*The problem:* All that should come back is the lines of the data below from the one containing "- Fat-Free has a built-in" to the one containing "- Fat-Free has some implementation", inclusive, exactly as they stand.

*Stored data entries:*
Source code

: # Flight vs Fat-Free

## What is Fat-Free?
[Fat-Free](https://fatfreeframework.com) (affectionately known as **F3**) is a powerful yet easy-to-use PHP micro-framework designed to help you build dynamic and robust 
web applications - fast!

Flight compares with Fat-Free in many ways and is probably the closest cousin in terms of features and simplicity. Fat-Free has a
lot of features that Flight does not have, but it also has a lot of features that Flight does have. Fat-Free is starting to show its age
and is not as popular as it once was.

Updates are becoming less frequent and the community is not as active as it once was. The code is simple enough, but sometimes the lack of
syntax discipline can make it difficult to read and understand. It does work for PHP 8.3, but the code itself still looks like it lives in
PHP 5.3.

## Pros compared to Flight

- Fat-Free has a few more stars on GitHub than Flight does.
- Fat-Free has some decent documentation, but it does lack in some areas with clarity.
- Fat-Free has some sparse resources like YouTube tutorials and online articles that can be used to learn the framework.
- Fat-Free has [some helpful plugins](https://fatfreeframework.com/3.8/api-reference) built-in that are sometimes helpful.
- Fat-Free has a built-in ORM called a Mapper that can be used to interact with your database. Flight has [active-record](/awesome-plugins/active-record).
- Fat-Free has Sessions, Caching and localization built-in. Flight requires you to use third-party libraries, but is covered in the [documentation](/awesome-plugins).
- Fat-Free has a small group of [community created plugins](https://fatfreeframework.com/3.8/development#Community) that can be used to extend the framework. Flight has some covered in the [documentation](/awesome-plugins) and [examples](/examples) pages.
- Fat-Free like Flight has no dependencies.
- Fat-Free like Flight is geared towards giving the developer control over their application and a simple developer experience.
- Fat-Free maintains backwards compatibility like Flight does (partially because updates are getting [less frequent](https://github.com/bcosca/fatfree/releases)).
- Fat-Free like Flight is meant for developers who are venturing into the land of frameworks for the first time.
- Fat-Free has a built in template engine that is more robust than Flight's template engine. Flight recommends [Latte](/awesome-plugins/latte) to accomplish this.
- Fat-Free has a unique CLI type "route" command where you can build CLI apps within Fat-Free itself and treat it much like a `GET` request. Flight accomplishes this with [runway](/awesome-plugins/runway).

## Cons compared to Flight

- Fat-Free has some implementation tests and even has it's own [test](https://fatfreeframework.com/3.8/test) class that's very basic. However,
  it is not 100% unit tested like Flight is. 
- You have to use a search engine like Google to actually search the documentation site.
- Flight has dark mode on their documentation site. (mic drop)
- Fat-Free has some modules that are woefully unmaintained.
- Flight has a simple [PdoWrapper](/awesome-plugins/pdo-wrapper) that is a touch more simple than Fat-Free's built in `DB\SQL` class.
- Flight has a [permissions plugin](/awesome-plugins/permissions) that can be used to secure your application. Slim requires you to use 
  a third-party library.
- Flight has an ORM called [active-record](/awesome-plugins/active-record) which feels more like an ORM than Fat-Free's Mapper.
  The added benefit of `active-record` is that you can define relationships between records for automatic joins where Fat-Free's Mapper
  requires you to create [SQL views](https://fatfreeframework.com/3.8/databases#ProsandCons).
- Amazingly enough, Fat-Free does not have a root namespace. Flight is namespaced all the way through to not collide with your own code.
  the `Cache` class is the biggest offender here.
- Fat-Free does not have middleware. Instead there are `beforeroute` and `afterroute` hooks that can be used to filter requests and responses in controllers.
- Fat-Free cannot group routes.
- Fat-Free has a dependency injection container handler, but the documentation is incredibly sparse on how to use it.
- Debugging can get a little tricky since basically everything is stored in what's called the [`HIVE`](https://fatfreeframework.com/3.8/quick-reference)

*Answer section:*
- Fat-Free has a built-in ORM called a Mapper that can be used to interact with your database. Flight has [active-record](/awesome-plugins/active-record).
- Fat-Free has Sessions, Caching and localization built-in. Flight requires you to use third-party libraries, but is covered in the [documentation](/awesome-plugins).
- Fat-Free has a small group of [community created plugins](https://fatfreeframework.com/3.8/development#Community) that can be used to extend the framework. Flight has some covered in the [documentation](/awesome-plugins) and [examples](/examples) pages.
- Fat-Free like Flight has no dependencies.
- Fat-Free like Flight is geared towards giving the developer control over their application and a simple developer experience.
- Fat-Free maintains backwards compatibility like Flight does (partially because updates are getting [less frequent](https://github.com/bcosca/fatfree/releases)).
- Fat-Free like Flight is meant for developers who are venturing into the land of frameworks for the first time.
- Fat-Free has a built in template engine that is more robust than Flight's template engine. Flight recommends [Latte](/awesome-plugins/latte) to accomplish this.
- Fat-Free has a unique CLI type "route" command where you can build CLI apps within Fat-Free itself and treat it much like a `GET` request. Flight accomplishes this with [runway](/awesome-plugins/runway).

## Cons compared to Flight

- Fat-Free has some implementation tests and even has it's own [test](https://fatfreeframework.com/3.8/test) class that's very basic. However,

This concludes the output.